WHAT TO DO —
Where "Generated" appears in a line of the entries below, that line should be copied.

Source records
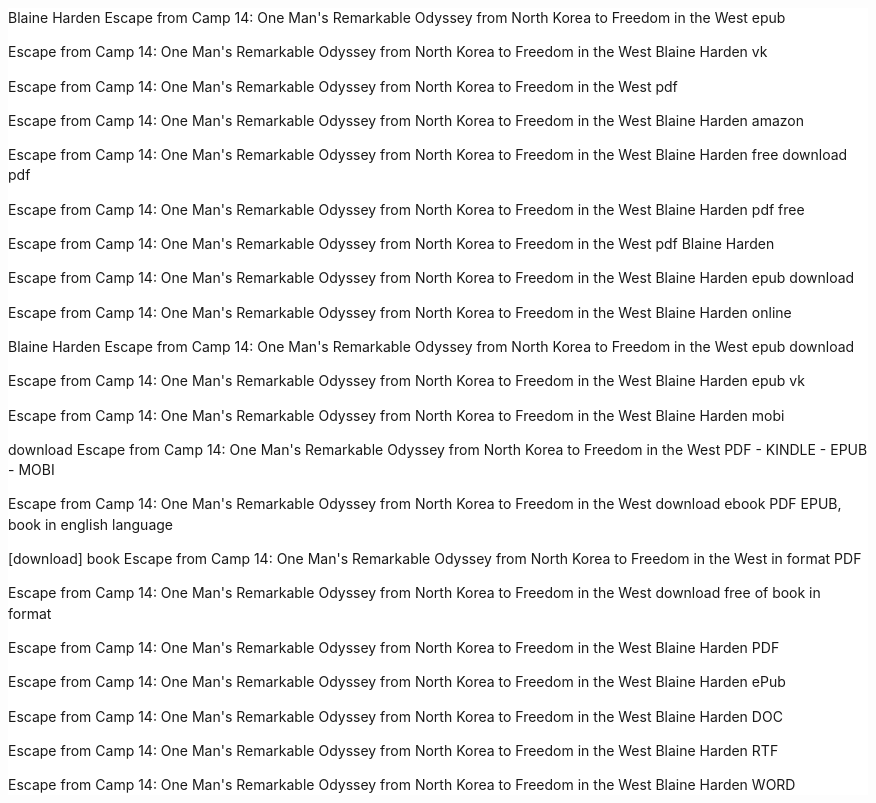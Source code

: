 Blaine Harden Escape from Camp 14: One Man's Remarkable Odyssey from North Korea to Freedom in the West epub

Escape from Camp 14: One Man's Remarkable Odyssey from North Korea to Freedom in the West Blaine Harden vk

Escape from Camp 14: One Man's Remarkable Odyssey from North Korea to Freedom in the West pdf

Escape from Camp 14: One Man's Remarkable Odyssey from North Korea to Freedom in the West Blaine Harden amazon

Escape from Camp 14: One Man's Remarkable Odyssey from North Korea to Freedom in the West Blaine Harden free download pdf

Escape from Camp 14: One Man's Remarkable Odyssey from North Korea to Freedom in the West Blaine Harden pdf free

Escape from Camp 14: One Man's Remarkable Odyssey from North Korea to Freedom in the West pdf Blaine Harden

Escape from Camp 14: One Man's Remarkable Odyssey from North Korea to Freedom in the West Blaine Harden epub download

Escape from Camp 14: One Man's Remarkable Odyssey from North Korea to Freedom in the West Blaine Harden online

Blaine Harden Escape from Camp 14: One Man's Remarkable Odyssey from North Korea to Freedom in the West epub download

Escape from Camp 14: One Man's Remarkable Odyssey from North Korea to Freedom in the West Blaine Harden epub vk

Escape from Camp 14: One Man's Remarkable Odyssey from North Korea to Freedom in the West Blaine Harden mobi

download Escape from Camp 14: One Man's Remarkable Odyssey from North Korea to Freedom in the West PDF - KINDLE - EPUB - MOBI

Escape from Camp 14: One Man's Remarkable Odyssey from North Korea to Freedom in the West download ebook PDF EPUB, book in english language

[download] book Escape from Camp 14: One Man's Remarkable Odyssey from North Korea to Freedom in the West in format PDF

Escape from Camp 14: One Man's Remarkable Odyssey from North Korea to Freedom in the West download free of book in format

Escape from Camp 14: One Man's Remarkable Odyssey from North Korea to Freedom in the West Blaine Harden PDF

Escape from Camp 14: One Man's Remarkable Odyssey from North Korea to Freedom in the West Blaine Harden ePub

Escape from Camp 14: One Man's Remarkable Odyssey from North Korea to Freedom in the West Blaine Harden DOC

Escape from Camp 14: One Man's Remarkable Odyssey from North Korea to Freedom in the West Blaine Harden RTF

Escape from Camp 14: One Man's Remarkable Odyssey from North Korea to Freedom in the West Blaine Harden WORD
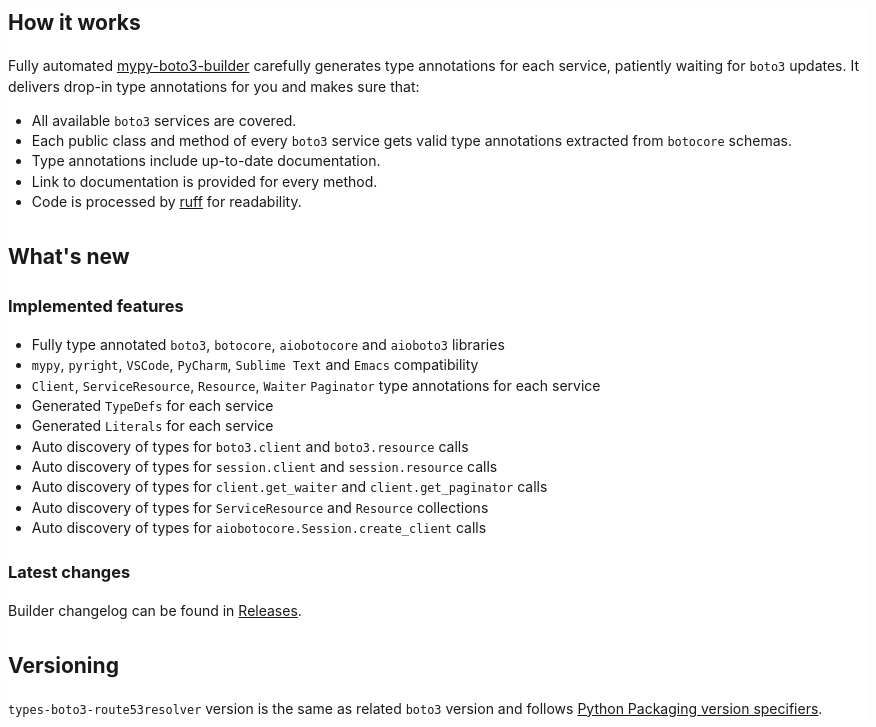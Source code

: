 <a id="how-it-works"></a>

## How it works

Fully automated
[mypy-boto3-builder](https://github.com/youtype/mypy_boto3_builder) carefully
generates type annotations for each service, patiently waiting for `boto3`
updates. It delivers drop-in type annotations for you and makes sure that:

- All available `boto3` services are covered.
- Each public class and method of every `boto3` service gets valid type
  annotations extracted from `botocore` schemas.
- Type annotations include up-to-date documentation.
- Link to documentation is provided for every method.
- Code is processed by [ruff](https://docs.astral.sh/ruff/) for readability.

<a id="what's-new"></a>

## What's new

<a id="implemented-features"></a>

### Implemented features

- Fully type annotated `boto3`, `botocore`, `aiobotocore` and `aioboto3`
  libraries
- `mypy`, `pyright`, `VSCode`, `PyCharm`, `Sublime Text` and `Emacs`
  compatibility
- `Client`, `ServiceResource`, `Resource`, `Waiter` `Paginator` type
  annotations for each service
- Generated `TypeDefs` for each service
- Generated `Literals` for each service
- Auto discovery of types for `boto3.client` and `boto3.resource` calls
- Auto discovery of types for `session.client` and `session.resource` calls
- Auto discovery of types for `client.get_waiter` and `client.get_paginator`
  calls
- Auto discovery of types for `ServiceResource` and `Resource` collections
- Auto discovery of types for `aiobotocore.Session.create_client` calls

<a id="latest-changes"></a>

### Latest changes

Builder changelog can be found in
[Releases](https://github.com/youtype/mypy_boto3_builder/releases).

<a id="versioning"></a>

## Versioning

`types-boto3-route53resolver` version is the same as related `boto3` version
and follows
[Python Packaging version specifiers](https://packaging.python.org/en/latest/specifications/version-specifiers/).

RESULT OF THIS EXERCISE —
- Generated `TypeDefs` for each service
- Generated `Literals` for each service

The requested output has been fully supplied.